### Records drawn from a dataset
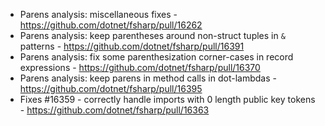 - Parens analysis: miscellaneous fixes - https://github.com/dotnet/fsharp/pull/16262
- Parens analysis: keep parentheses around non-struct tuples in `&` patterns - https://github.com/dotnet/fsharp/pull/16391
- Parens analysis: fix some parenthesization corner-cases in record expressions - https://github.com/dotnet/fsharp/pull/16370
- Parens analysis: keep parens in method calls in dot-lambdas - https://github.com/dotnet/fsharp/pull/16395
- Fixes #16359 - correctly handle imports with 0 length public key tokens - https://github.com/dotnet/fsharp/pull/16363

### What is needed
The answer must be the line containing "- Parens analysis: fix" and every line after it to the end of the data, exactly as written.

### Reply to the exercise
- Parens analysis: fix some parenthesization corner-cases in record expressions - https://github.com/dotnet/fsharp/pull/16370
- Parens analysis: keep parens in method calls in dot-lambdas - https://github.com/dotnet/fsharp/pull/16395
- Fixes #16359 - correctly handle imports with 0 length public key tokens - https://github.com/dotnet/fsharp/pull/16363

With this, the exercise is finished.